Problèmes cardiaques, accidents de la circulation, tremblements de terre, incendies, attentats… Cent millions d'urgences médicales sont dénombrées chaque année en Europe. Comment sont gérées ces situations ? Comment fonctionnent les centres d'appels et les services médicaux des différents pays ? Les treize partenaires du projet Hesculaep, lancé dans le cadre de l'initiative ERA-NET, confrontent leurs expériences et leurs connaissances pour améliorer le fonctionnement de ces centres vitaux.
Centrale d'appel
On en use. On en abuse parfois. Si les services d'urgence européens voient défiler 300 000 arrêts cardiaques et 40 000 accidents de la circulation par an, ils accueillent aussi de nombreuses personnes dont les problèmes pourraient être résolus par une visite à un généraliste, voire un pharmacien. Comment gérer ces demandes, prévoir les "pics" d'affluence, réagir efficacement en cas de catastrophe ferroviaire, d'attentat terroriste ou de canicule? Peut-on espérer le même accueil indépendamment du pays, de la région, de la ville ou l'on vit ?

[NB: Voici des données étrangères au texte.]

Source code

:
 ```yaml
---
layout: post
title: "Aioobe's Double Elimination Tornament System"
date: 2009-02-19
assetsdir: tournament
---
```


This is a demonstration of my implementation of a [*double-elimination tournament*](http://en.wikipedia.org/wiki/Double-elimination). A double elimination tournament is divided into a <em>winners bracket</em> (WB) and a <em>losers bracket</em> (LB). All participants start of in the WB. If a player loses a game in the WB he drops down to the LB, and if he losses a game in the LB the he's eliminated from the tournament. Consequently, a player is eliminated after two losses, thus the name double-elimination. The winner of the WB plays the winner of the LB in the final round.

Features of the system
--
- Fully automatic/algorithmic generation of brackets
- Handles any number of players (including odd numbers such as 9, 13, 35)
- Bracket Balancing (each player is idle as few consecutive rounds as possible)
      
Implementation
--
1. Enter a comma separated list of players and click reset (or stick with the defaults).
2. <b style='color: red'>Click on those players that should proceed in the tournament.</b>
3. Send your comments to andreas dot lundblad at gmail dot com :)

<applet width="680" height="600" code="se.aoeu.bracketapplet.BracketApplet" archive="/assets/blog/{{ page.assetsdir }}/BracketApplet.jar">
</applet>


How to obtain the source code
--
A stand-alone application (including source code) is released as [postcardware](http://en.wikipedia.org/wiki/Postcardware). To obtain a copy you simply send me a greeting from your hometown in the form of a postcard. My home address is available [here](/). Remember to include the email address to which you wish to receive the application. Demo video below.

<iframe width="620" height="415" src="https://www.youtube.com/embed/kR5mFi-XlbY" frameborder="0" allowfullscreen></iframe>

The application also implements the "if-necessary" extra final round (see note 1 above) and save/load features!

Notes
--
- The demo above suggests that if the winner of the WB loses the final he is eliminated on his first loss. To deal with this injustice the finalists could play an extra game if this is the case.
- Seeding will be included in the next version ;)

L'unique SOS commun à tous les Etats membres est le 112, ce numéro d'appel à composer sur un téléphone portable, n'importe où, à n'importe quel moment, en sachant qu'on obtiendra toujours une réponse "de proximité".
On peut néanmoins se demander pourquoi le 112 possède le monopole dans certains pays alors qu'ailleurs d'autres numéros d'appel s'y ajoutent. Une question de gestion…
Des recherches sur le management des services d'urgence sont menées un peu partout. Elles le sont parfois de manière répétitive, sans coordination et sans communication, souvent sans connaître les résultats de ce qui se fait ailleurs. C'est pour éviter cette dispersion des travaux et des intelligences et renforcer la coopération entre centres concernés par les mêmes questions qu'est née l'action de coordination Hesculaep, dans le cadre d'ERA-NET (voir box). Le projet réunit treize partenaires de huit pays (Espagne, France, Royaume-Uni, Italie, Slovénie, République tchèque, Islande, Suède). Ses membres sont des représentants de ministères et des agences de la santé, des opérateurs de services d'urgence, des hôpitaux, des organisations internationales comme l'OMS et la Croix-Rouge.
Etalonnage des performances
Intervention en montagne
Objectifs d'Hesculaep : mettre au point un processus de comparaison et d'étalonnage des performances des études nationales sur l'amélioration des services d'urgence et identifier des thèmes communs de recherche méritant d'être développés. A partir de ces évaluations, des études de faisabilité seront lancées en commun. En outre, quatre projets de recherche devraient étudier de manière plus approfondie plusieurs types d'urgences médicales, suite à de grandes catastrophes aussi bien qu’à des demandes individuelles.
De nombreuses questions se posent, en effet, aux centres d'urgence. Quelle est la taille idéale d'un centre par rapport à la population environnante ? Est-il intéressant, ou non, de concentrer les appels dans de vastes lieux uniques ? Ou comment évolue le profil professionnel des personnes qui y travaillent ? Ou encore, comment interfèrent les nouvelles technologies (système d'alerte à domicile, télémédecine, etc.) dans la gestion des centres ?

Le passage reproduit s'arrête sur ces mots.